None more so than Toronto's legendary alternative music venue Lee's Palace, where, in Bryan Lee O'Malley's original graphic novels, Scott and his Sex Bob-omb bandmates show up to witness a performance by rival band Clash at Demonhead, lead by Scott's own ex-girlfriend Envy Adams on vocals and featuring Ramona's third evil ex-boyfriend Todd Ingram on bass. With this in mind, the film christens Lee's Palace as the site where many an evil ex-boyfriend showdown goes down.
Location as Character: The film painstakingly recreates the look of Lee's Palace's bar and stage circa the mid-'90s on the inside, and manages to preserve on celluloid the venue's trademark monster mural on the outside, before it was unceremoniously torn down in November 2009 to make way for a burrito joint that is now sharing the space. It is in this throwback setting that Scott Pilgrim (Michael Cera) and the rest of Sex Bob-omb bare witness to the major label vocal prowess of Envy Adams (Brie Larson). Scott once knew his ex as Natalie, but evidently, with her record contract came rock diva bitchiness of biblical proportions.
Still, the night doesn't spell doom for our hero until he and Ramona (Mary Elizabeth Winstead) realize that the Todd Envy is now dating is the same Todd Ramona dated in high school, which makes Todd Ingram (Brandon Routh) evil ex-boyfriend #3. Surrounded by playbills from past shows, the two bands enter into a heated confrontation on Lee's backstage vinyl couches that culminates in Ingram hitting high-schooler Knives Chau (Ellen Wong) so hard, he knocks the highlights from her hair.
Obviously, Scott can't stand for this, but his romantic rival packs vegan-fueled psionic powers, and after a few well-placed telekinetic blasts it looks like the boy's quest for Ramona's heart is all but over. Not even a bass guitar battle back inside can settle the beef between the two, until Scott realizes the only way to beat a master of the meatless arts is to force him to break his own laws, and when a vegan breaks the law, only the vegan police can deliver swift justice. It's up to Thomas Jane ('Punisher,' 'Hung') and Clifton Collins Jr. ('Traffic.' 'The Event') to deliver the dietary discipline in a memorable cameo.

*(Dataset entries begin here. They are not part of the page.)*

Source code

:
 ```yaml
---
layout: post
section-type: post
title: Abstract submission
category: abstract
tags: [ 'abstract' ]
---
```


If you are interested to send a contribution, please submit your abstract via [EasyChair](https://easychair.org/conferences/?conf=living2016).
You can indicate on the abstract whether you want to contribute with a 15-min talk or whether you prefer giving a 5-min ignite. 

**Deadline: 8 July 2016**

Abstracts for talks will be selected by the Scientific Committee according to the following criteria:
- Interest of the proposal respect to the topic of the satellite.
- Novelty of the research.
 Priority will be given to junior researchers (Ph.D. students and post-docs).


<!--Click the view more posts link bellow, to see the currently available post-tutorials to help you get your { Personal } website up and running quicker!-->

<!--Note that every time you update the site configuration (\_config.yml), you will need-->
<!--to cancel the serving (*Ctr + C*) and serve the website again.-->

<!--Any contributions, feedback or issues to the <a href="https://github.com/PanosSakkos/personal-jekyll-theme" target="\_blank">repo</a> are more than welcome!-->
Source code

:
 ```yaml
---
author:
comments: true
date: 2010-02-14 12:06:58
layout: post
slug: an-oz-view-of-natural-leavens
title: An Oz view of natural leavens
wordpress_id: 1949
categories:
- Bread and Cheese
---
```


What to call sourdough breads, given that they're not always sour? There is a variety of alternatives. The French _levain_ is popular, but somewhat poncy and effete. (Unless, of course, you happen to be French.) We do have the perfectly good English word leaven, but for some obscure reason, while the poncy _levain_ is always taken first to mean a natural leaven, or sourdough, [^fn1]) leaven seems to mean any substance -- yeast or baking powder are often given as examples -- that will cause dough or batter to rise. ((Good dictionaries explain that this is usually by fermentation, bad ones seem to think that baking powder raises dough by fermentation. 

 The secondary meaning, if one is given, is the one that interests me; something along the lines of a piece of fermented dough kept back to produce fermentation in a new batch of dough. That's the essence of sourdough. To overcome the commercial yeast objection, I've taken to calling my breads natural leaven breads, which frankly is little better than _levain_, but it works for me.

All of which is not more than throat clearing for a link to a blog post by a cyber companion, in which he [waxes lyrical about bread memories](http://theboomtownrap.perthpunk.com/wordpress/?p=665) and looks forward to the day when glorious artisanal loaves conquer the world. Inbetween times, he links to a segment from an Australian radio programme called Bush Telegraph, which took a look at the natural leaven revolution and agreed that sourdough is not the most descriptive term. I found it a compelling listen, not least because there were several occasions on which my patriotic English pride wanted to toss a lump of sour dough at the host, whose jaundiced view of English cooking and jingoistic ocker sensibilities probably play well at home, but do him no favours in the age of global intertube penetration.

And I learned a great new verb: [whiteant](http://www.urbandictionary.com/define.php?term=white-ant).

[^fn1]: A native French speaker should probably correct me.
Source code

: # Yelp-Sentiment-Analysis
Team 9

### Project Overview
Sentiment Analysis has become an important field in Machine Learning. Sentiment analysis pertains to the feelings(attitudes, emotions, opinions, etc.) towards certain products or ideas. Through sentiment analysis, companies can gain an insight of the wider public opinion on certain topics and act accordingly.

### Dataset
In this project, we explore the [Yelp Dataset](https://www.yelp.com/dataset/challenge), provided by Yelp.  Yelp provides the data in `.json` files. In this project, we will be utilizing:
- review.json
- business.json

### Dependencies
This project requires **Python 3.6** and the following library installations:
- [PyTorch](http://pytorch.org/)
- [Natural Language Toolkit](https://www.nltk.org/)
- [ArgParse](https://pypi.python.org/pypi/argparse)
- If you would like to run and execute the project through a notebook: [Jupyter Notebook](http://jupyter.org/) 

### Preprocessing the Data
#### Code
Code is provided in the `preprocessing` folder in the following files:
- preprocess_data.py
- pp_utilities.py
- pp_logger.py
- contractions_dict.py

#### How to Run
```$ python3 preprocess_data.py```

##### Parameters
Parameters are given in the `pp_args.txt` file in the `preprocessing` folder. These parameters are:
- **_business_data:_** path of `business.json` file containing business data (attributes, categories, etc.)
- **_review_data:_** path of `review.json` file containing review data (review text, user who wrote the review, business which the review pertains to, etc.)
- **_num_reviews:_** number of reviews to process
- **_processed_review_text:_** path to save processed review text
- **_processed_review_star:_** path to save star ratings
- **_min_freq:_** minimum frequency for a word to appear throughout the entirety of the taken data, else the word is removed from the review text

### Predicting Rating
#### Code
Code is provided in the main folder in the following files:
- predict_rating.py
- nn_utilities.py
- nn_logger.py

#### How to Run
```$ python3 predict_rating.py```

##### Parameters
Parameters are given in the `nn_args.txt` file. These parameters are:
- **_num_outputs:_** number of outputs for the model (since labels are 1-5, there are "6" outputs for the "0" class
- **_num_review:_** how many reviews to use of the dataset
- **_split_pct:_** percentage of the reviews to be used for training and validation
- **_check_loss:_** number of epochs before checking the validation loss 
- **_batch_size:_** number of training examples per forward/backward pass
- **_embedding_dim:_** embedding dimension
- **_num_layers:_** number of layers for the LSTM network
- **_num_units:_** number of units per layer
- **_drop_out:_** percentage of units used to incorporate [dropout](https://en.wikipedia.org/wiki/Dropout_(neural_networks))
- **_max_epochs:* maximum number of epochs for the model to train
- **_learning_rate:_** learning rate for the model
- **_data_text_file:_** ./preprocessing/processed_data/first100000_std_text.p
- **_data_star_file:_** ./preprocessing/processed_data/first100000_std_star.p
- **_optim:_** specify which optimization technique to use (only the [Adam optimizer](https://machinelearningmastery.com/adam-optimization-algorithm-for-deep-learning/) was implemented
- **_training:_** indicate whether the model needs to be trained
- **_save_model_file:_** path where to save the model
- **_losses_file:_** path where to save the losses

Historical Significance: The club opened as a concert hall called Allen's Theatre on Bloor as part of the Allen's Theatre chain. It spent time as a movie theater in the '50s and a restaurant in the '60s and '70s before taking the name Lee's Palace in 1985, thus starting its tenure as a compulsory stop for any band wanting to make its name north of the border. Lee's is a divisive place in its use of levels. The "cleaner" upstairs Dance Cave is where the kids shake their troubles away, while the "sleazier" downstairs sees rock reputations forged nightly before a 600-person capacity crowd.
The first act to ever grace the small stage was Handsome Ned, but the establishment soon became the spot where you had to be. That's because Nirvana, Oasis, Blur, The Smashing Pumpkins and the Red Hot Chili Peppers all made their Toronto debut on the small stage, while Canadian offerings like Sloan, Our Lady Peace, The Barenaked Ladies and The Tragically Hip all established their audiences there.
From early 2004 to mid-2005 the club underwent renovations to move its island bar against the wall, so staff and patrons had more room to move. More space meant the '90s-era look preserved in 'Scott Pilgrim' is nothing more than a memory remade on a soundstage. The backstage area is still very much D.I.Y. and Lee's is still hosting performers as diverse as the Jon Spencer Blues Explosion and Juliette Lewis (now minus her "Licks").
Directions: Lee's Palace is located at 529 Bloor St. W. All it takes to get there is a short subway jaunt on the Bloor-Danforth line and a quick exit from Bathurst Station, before heading east on Bloor St. about one and a half blocks.
Visitor Info: The Dance Cave operates four days a week, Thursday to Saturday and Monday, while the stage is open Wednesday to Saturday and for mid-week concerts. Both floors are licensed, so those under 19 (Canadian drinking age) need not apply except during occasional all-ages shows. The cover charges range from $4 to $30, with higher-priced tickets being sold in advance through Ticketmaster, Soundscapes, Rotate This and The Shoe.